Top Obama administration officials worked to prop up now-bankrupt stimulus poster child Solyndra and the company’s investors despite warnings from their own staff that the efforts would come at high risk to taxpayers:
“E-MAILS: SOLYNDRA TOOK SALES PITCH DIRECTLY TO OBAMA”: (Jim McElhatton, “Emails: Solyndra Took Sales Pitch Directly to Obama,” The Washington Times, 8/2/2012)
SOLYNDRA FOUNDER: “THE BANK OF WASHINGTON CONTINUES TO HELP US”: ” ‘The Bank of Washington continues to help us,’ Mr.
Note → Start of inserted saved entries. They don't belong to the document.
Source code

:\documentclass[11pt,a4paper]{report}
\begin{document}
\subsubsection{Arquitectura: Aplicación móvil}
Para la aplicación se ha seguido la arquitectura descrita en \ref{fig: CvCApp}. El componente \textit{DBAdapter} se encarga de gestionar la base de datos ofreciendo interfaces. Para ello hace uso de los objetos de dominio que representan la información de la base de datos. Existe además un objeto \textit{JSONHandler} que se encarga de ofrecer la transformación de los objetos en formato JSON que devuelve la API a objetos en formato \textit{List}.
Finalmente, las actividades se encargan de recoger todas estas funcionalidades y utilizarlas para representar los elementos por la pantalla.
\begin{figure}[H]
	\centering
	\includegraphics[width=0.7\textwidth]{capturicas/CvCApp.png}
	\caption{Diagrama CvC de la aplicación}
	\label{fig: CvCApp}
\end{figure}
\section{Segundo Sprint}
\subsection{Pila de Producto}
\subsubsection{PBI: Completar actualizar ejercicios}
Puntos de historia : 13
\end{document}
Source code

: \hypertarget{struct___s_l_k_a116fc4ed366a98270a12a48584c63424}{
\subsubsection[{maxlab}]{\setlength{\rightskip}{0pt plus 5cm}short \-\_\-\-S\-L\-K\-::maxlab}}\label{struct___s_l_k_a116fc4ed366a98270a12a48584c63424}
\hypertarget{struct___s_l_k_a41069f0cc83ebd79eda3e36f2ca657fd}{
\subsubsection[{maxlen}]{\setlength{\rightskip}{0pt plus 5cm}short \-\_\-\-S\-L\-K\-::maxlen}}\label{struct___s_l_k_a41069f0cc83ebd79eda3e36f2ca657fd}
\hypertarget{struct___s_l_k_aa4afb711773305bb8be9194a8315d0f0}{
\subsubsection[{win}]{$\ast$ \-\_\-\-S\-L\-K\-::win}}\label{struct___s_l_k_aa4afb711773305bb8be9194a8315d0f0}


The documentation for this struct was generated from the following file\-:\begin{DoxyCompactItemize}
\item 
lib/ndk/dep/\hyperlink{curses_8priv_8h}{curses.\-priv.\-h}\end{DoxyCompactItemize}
Gronet wrote in an email to a colleague after the loan deal.” (Jim McElhatton, “Emails: Solyndra Took Sales Pitch Directly to Obama,” The Washington Times, 8/2/2012)
SOLYNDRA INVESTOR: “WHILE THAT’S GOOD FOR US, I CAN’T IMAGINE IT’S A GOOD WAY FOR THE GOVERNMENT TO USE TAXPAYER MONEY”: “But privately, at least one investor was concerned, writing in an email that while Solyndra won a loan of more than $500 million, it had revenues of less than $100 million and wasn’t yet profitable: ‘… while that’s good for us, I can’t imagine it’s a good way for the government to use taxpayer money…'” (Jim McElhatton, “Emails: Solyndra Took Sales Pitch Directly to Obama,” The Washington Times, 8/2/2012)
NOW-WHITE HOUSE CHIEF OF STAFF “MAY HAVE DISREGARDED WARNINGS” THAT OBAMA ADMIN EFFORTS “TO PROP UP SOLYNDRA WERE UNWISE OR ILLEGAL”: (Bob King, “Solyndra Report May Implicate Lew, Washington Post Writes,” Politico, 8/2/2012)
“WHITE HOUSE ANALYST WARNED SAVING SOLYDRA COULD COST MORE THAN LETTING IT FAIL”: “Documents show that in January 2011, when Solyndra was in technical default on its loan, OMB analyst Kelly Colyar concluded that if the company were immediately liquidated, taxpayers would lose $141 million. If the loan were restructured and more money were released to Solyndra, she estimated, a subsequent default would cost taxpayers $385 million. The loss was attributable in part to allowing private investors to recover some of their money first.” (Joe Stephens and Carol Leonnig, “White House Analyst Warned Saving Solyndra Could Cost More Than Letting it Fail,” The Washington Post, 8/2/2012)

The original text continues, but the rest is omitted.